Terry does return, and the studio wants to sign a contract, but there's a catch. The studio wants to market Terry as a romantic lead, but fear that the female audience won't be as accepting of this if they know that Terry is married, so Regan has a clause in the contract barring Terry from getting married, not knowing that Terry is in fact already married. They eventually agree that Rita will play the part of Terry's personal secretary, living in an outbuilding at Terry's Hollywood escape.

But it's not that simple. The studio decides to market Terry and Steffie as a romantic couple like Powell and Loy or some such. You can guess what's going to happen next, which is that Rita gets uncomfortable with Terry's obligations with Steffie, while Steffie, not knowing that Terry is already married, tries to make things more serious. It threatens to screw up everything.

Something to Sing About is a movie that's interesting for a whole bunch of reasons, even if it isn't exactly great. There's another backstage look at Hollywood, this one bringing up echoes of the later Singin' in the Rain what with the the romantic triangle, as well as the dialogue coach scene.

Also really interesting was the character of Ito, played by Philip Ahn. Ito is given a job as Terry's dresser, and is made to be the stereotypical Asian manservant you'd see in Hollywood movies of the era. But it's revealed that Ito came to Hollywood to be a star, and never made it (unmentioned, but obviously because Hollywood wouldn't have known what to do with an Asian lead at that time). Ito, in fact, speaks better than everybody else and only does the accented shtick because a previous boss explicitly asked for it! I was very surprised that a Hollywood movie of the era would have such a sympathetic portrayal of an Asian man.

But, as I said, there are also problems with the movie. One of the problems is also one of the things that makes the movie interesting. Cagney had left Warner Bros. to try to get better roles, and made Something to Sing About and one other movie at upstart Grand National Pictures. The movie looks as though it's made at a mid-range studio; it's frankly the sort of thing that MGM would have handled well and would have been right up their alley.

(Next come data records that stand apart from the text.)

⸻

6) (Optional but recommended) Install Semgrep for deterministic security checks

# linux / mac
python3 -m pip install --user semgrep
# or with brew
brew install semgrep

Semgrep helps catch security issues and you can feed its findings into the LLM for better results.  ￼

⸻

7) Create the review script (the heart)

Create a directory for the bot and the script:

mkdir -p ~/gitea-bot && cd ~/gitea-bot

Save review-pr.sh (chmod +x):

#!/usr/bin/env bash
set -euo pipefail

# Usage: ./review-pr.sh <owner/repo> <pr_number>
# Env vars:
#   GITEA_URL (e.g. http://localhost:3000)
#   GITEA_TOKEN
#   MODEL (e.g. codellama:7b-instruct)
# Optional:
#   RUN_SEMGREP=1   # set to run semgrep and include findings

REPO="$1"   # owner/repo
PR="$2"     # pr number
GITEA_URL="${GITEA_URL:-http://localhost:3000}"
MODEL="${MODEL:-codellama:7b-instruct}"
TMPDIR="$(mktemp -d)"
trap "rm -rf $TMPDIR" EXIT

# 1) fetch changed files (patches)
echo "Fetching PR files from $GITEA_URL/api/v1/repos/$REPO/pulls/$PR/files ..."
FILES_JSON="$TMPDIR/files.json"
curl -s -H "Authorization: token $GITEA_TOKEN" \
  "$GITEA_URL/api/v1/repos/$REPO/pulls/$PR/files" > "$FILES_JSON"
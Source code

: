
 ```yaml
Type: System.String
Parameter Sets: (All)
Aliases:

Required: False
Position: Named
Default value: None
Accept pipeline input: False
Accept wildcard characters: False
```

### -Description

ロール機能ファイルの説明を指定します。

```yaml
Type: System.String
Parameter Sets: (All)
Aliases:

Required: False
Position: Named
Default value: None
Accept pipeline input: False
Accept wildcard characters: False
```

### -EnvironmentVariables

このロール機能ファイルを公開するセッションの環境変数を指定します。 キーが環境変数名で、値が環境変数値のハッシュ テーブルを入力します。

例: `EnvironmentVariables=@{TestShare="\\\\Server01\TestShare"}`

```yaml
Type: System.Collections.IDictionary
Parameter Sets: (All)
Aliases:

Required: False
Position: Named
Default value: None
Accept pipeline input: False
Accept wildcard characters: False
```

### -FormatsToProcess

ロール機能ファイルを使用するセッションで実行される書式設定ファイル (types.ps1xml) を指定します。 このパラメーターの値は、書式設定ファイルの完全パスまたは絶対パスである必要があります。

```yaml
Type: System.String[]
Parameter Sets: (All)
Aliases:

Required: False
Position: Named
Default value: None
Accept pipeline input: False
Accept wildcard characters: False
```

The movie has other problems. One is that the story is really rather pedestrian, and we can figure what's going to happen a mile away. There's also the casting of Evelyn Daw as the singer. She's got a Jeanette MacDonald voice, which may not be to everybody's liking and is also absolutely not the right type of voice for the songs in the movie. She does fine in the acting part of her role, but every time they have a musical number it really drags the movie down.

Still, Something to Sing About is definitely worth one watch thanks to James Cagney's presence.